Nevertheless, by the end of 1929, the year of the stock market crash, there were ten churches in the new convention, reporting 1,641 members and 835 baptisms for the year.

Arizona’s population in 1928 was only 422,000. Today, we have a population of 6.9 million and are the fifth-fastest growing state in the United States. If we baptized 0.2 percent of the total population in one year, as our founding fathers did, we would have baptized more than four times as many as we are actually reporting.

Arizona Southern Baptists have had a storied history. Our founders dreamed big. We have given birth to three other state conventions and are the proud grandparents of yet one more. At one point, the Arizona Southern Baptist Convention spanned from Mexico to Canada, with churches in nine states—Arizona, Colorado, Idaho, Montana, Nevada, North Dakota, South Dakota, Utah, and Wyoming.

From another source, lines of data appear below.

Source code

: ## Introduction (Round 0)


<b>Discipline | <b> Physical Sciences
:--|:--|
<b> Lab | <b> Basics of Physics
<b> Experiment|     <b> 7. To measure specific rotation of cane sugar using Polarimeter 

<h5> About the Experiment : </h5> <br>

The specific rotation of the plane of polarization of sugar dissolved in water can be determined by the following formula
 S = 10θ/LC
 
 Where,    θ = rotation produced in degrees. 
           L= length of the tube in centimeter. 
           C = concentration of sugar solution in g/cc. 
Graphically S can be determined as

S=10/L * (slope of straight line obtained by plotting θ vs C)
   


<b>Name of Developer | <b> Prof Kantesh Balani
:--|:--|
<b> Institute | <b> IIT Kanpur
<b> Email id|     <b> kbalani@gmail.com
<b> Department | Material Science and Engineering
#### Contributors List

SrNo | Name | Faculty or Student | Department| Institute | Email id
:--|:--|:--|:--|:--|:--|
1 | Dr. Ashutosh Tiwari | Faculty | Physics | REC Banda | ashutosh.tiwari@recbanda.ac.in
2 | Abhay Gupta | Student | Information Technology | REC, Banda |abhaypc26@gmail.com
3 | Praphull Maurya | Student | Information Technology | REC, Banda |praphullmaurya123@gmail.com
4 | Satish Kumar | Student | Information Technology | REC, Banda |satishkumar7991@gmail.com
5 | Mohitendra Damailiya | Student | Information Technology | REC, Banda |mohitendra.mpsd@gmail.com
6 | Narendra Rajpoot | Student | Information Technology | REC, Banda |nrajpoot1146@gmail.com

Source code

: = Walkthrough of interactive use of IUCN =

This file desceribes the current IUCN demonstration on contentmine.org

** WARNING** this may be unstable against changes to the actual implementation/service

We started with eleven churches and now number 450 churches. We were born just the year before the Great Depression began, and we were impacted by the Dust-Bowl Thirties. We have endured six wars, lived through the social revolution that began in several forms in the 1960s, and have found ourselves at the center of a national immigration crisis that no one knows how to resolve fully.

And that just describes the cultural-historical setting that surrounded us. Along with big dreams, there were nightmares no one anticipated.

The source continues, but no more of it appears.